The top plot in panel (b) of Fig. 2 illustrates the benefit of using a space-time neighborhood, where now temporally consistent regimes are formed with realistic regime durations and transitions between drought regimes. With traditional k-means, the within-cluster variance is minimized regardless of space-time information, leading to clustering based on non-temporal mean and variance intensities, which creates rapid transitions between drought regimes due to the nature of the data. With the addition of the spatiotemporal k-means assignment, temporal durations and transitions better reflect physical drought evolution with more persistent regimes. This persistence is realistic when drought behaviors are considered as locations do not transition between drought states instantly. This new spatiotemporal assignment removes the stratification in the clusters distributions seen in the top right panel of Fig. 3, and blends out the boundaries between clusters by enabling cluster centroids and cluster assignment to depend on spatiotemporal information (top left panel of Fig. 3). In bottom panel (b) of Fig. 3, time series of k-means centroids exhibit different behaviors from the standard to space-time k-means. Each cluster centroid created using the standard k-means has stratified means with no overlap between clusters and small ranges of values. Moreover, these standard k-means centroids exhibit few changes in their temporal dynamics. With the proposed space-time k-means, cluster centroids can vary significantly in their range of values but also in their temporal dynamics. This behavior reflects a more flexible clustering algorithm to capture a variety of behaviors.
2.2.3 Minibatched k-means
For high-dimensional data (i.e., for large n) where X do not fit in memory, the minimization will take an unreasonable time to converge. To circumvent this, the minibatched k-mean iteratively performs the optimization of the k-means cost function (Eq. 1) over random batches of the data, making it greedy but also faster to converge (Sculley, 2010). In the following, all k-means procedures are performed by minibatching to tackle the large amount of data.

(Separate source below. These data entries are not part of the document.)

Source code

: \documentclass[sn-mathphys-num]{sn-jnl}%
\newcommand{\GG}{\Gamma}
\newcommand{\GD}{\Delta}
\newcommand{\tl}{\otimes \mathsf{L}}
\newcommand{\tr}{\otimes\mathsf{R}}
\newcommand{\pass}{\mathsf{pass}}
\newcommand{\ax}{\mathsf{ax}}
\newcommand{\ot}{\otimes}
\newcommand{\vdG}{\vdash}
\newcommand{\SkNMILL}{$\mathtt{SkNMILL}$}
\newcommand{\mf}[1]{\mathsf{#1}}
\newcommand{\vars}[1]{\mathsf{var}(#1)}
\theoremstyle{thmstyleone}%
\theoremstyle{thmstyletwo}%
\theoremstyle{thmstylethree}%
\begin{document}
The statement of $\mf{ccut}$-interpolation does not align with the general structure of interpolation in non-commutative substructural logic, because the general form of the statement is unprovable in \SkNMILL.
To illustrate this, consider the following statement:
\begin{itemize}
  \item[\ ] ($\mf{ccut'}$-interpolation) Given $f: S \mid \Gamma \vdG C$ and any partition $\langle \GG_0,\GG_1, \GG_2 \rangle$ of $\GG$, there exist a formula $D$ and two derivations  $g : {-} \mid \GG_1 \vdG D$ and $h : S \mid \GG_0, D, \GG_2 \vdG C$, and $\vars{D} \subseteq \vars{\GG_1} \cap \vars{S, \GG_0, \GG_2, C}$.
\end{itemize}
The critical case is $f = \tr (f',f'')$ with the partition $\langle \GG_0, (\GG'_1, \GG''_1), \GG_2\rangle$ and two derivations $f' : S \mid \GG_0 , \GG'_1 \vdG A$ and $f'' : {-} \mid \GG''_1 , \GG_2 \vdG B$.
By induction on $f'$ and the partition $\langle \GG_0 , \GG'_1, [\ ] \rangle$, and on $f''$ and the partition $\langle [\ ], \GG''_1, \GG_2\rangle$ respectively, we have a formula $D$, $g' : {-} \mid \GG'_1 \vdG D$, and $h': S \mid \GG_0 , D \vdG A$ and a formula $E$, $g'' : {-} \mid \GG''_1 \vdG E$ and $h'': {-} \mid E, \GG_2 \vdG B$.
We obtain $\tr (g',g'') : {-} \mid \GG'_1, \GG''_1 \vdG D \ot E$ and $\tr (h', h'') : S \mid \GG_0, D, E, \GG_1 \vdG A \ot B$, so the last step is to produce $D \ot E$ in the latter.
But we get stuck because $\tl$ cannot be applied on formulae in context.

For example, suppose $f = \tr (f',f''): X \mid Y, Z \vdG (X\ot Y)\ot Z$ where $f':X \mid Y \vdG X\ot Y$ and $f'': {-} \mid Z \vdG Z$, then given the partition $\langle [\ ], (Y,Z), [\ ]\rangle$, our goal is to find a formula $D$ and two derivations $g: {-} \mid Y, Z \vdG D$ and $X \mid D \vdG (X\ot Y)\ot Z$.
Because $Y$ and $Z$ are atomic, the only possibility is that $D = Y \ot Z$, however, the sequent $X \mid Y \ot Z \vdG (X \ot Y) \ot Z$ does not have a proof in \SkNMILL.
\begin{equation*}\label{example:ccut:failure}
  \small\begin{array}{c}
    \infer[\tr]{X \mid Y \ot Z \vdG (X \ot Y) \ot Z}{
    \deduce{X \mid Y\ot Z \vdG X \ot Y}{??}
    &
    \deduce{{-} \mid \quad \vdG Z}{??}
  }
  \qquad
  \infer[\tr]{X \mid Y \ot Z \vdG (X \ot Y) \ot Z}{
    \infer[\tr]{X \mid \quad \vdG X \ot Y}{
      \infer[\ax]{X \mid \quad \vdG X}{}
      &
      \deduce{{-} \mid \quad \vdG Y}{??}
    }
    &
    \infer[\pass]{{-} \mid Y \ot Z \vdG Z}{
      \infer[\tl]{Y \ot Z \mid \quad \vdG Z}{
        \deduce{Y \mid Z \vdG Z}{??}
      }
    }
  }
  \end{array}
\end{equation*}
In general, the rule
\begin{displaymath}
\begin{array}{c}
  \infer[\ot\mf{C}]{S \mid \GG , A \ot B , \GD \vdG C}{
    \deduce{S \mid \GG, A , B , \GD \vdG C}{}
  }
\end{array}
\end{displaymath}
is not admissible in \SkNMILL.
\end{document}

2.2.4 Expert-based Step: Drought Severity Assignment
This step is specific to the studied application and can be omitted depending on the application. However, it enables to select a reduced number of clusters to be processed by DBSCAN and potentially creates regions with lesser datapoint density, hence enabling more potent DBSCAN step. After the space-time k-means step, cluster means are computed to determine drought severity. We perform a finer classification based on cluster-mean intensity following Table 1, similar to the dry and wet categories employed by the standardized precipitation evapotranspiration index (SPEI) (Vicente-Serrano et al., 2010). We select clusters identified by the space-time k-means whose cluster's mean is greater than 0.5, corresponding to mild, moderate, severe and extreme droughts. These selected clusters are passed to the next step to separate individual events. Clusters with means belonging to the same drought category were collapsed into a larger single cluster.

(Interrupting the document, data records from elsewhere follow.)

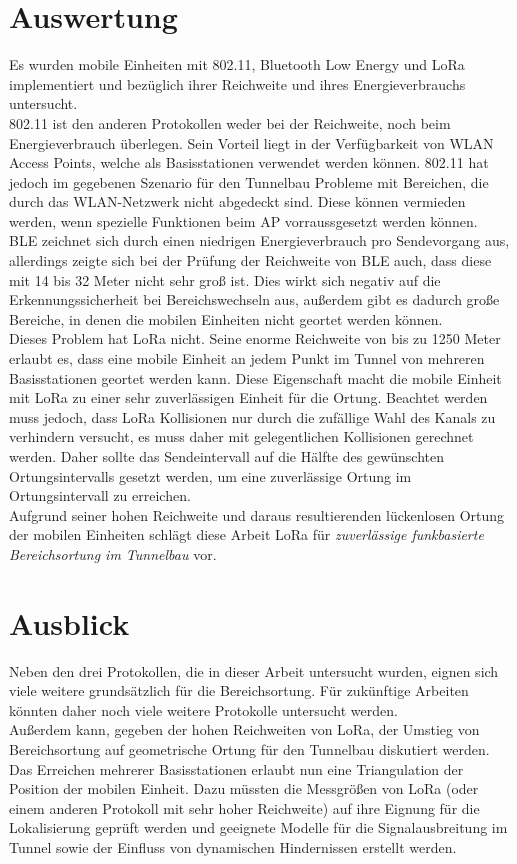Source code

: \section{Auswertung}
Es wurden mobile Einheiten mit 802.11, Bluetooth Low Energy und LoRa implementiert und bezüglich ihrer Reichweite und ihres Energieverbrauchs untersucht.\\
802.11 ist den anderen Protokollen weder bei der Reichweite, noch beim Energieverbrauch überlegen. 
Sein Vorteil liegt in der Verfügbarkeit von WLAN Access Points, welche als Basisstationen verwendet werden können.
802.11 hat jedoch im gegebenen Szenario für den Tunnelbau Probleme mit Bereichen, die durch das WLAN-Netzwerk nicht abgedeckt sind. 
Diese können vermieden werden, wenn spezielle Funktionen beim AP vorraussgesetzt werden können.\\
BLE zeichnet sich durch einen niedrigen Energieverbrauch pro Sendevorgang aus, allerdings zeigte sich bei der Prüfung der Reichweite von BLE auch, dass diese mit 14 bis 32 Meter nicht sehr groß ist.
Dies wirkt sich negativ auf die Erkennungssicherheit bei Bereichswechseln aus, außerdem gibt es dadurch große Bereiche, in denen die mobilen Einheiten nicht geortet werden können.\\
Dieses Problem hat LoRa nicht. 
Seine enorme Reichweite von bis zu 1250 Meter erlaubt es, dass eine mobile Einheit an jedem Punkt im Tunnel von mehreren Basisstationen geortet werden kann.
Diese Eigenschaft macht die mobile Einheit mit LoRa zu einer sehr zuverlässigen Einheit für die Ortung.
Beachtet werden muss jedoch, dass LoRa Kollisionen nur durch die zufällige Wahl des Kanals zu verhindern versucht, es muss daher mit gelegentlichen Kollisionen gerechnet werden.
Daher sollte das Sendeintervall auf die Hälfte des gewünschten Ortungsintervalls gesetzt werden, um eine zuverlässige Ortung im Ortungsintervall zu erreichen.\\
Aufgrund seiner hohen Reichweite und daraus resultierenden lückenlosen Ortung der mobilen Einheiten schlägt diese Arbeit LoRa für \emph{zuverlässige funkbasierte Bereichsortung im Tunnelbau} vor.

\section{Ausblick}
Neben den drei Protokollen, die in dieser Arbeit untersucht wurden, eignen sich viele weitere grundsätzlich für die Bereichsortung.
Für zukünftige Arbeiten könnten daher noch viele weitere Protokolle untersucht werden. \\
Außerdem kann, gegeben der hohen Reichweiten von LoRa, der Umstieg von Bereichsortung auf geometrische Ortung für den Tunnelbau diskutiert werden. 
Das Erreichen mehrerer Basisstationen erlaubt nun eine Triangulation der Position der mobilen Einheit.
Dazu müssten die Messgrößen von LoRa (oder einem anderen Protokoll mit sehr hoher Reichweite) auf ihre Eignung für die Lokalisierung geprüft werden und geeignete Modelle für die Signalausbreitung im Tunnel sowie der Einfluss von dynamischen Hindernissen erstellt werden.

2.3 Level 2: Event-level Clustering
As a final step, we choose the density-based spatial clustering of applications with noise (DBSCAN) algorithm (Ester et al., 1996) to separate individual events from the previously extracted space-time k-means clusters. Indeed, Fig. 7 shows drought intensity clustering in a spatiotemporal consistent way; however, space-time points with similar statistical properties belong to the same cluster although they are spatially far apart and most likely pertain to different drought events. DBSCAN is a density-based algorithm that clusters points based on high- and low-density regions, hence accounting for their closeness to other high-density regions in the data domain. DBSCAN requires a distance function for which we used a normalized Euclidean distance, but any distance can be chosen. The modifiable parameters in DBSCAN are ϵ and nmin, where ϵ determines the minimum distance between neighbors, and nmin determines the minimum number of points required to form a dense region and start a cluster. Ultimately, DBSCAN finds the fewest number of clusters while requiring every pair of points in each cluster to be reachable within radius ϵ. A description of the algorithm is as follows.
- 1.
Start with an unvisited point, mark it as visited, and find all its neighbors within a radius of ϵ:
- –
If more than the minimum number of neighbors (nmin) within the radius ϵ are found, the visited point is assigned as a core point,
- –
If not, then the point is considered as non-core. It is assigned to a cluster if there is one within radius ϵ, otherwise it is temporarily classified as a noise point,
- –
- 2.
If a core point is found in the previous step, a new cluster is started with this core point and all its density-reachable points (neighbors) are added to this cluster. Density-reachable points are points that can be reached via any sequence of intermediate neighbors within a distance ϵ (also called path of connected core points),
- 3.
Repeat until all points are visited.
DBSCAN was chosen for this step as it does not require an a-priori number of clusters and creates clusters of arbitrary shapes based of datapoint local densities, hence enabling to identify individual drought events. Specifically, it creates separate clusters that have similar statistical properties (for instance drought-like) but spatially separated. DBSCAN is applied to each cluster extracted from Level 1 to obtain individual spatiotemporal individual drought events. While nmin was left fixed, ϵ was tuned in a similar fashion to k to create distinct and well-separated drought clusters that reflect known historical drought conditions. Before further analysis of these drought clusters, we trim the drought events of negligible size (i.e, having volume below the value of the parameter trimvolume). Note that ST-DBSCAN could have been used in this step; however, we found that the standard DBSCAN provided expected results, most likely because space-time structures are handled during the first space-time k-means step. Moreover, ST-DBSCAN requires tuning four parameters, reducing the control and interpretability of the algorithm.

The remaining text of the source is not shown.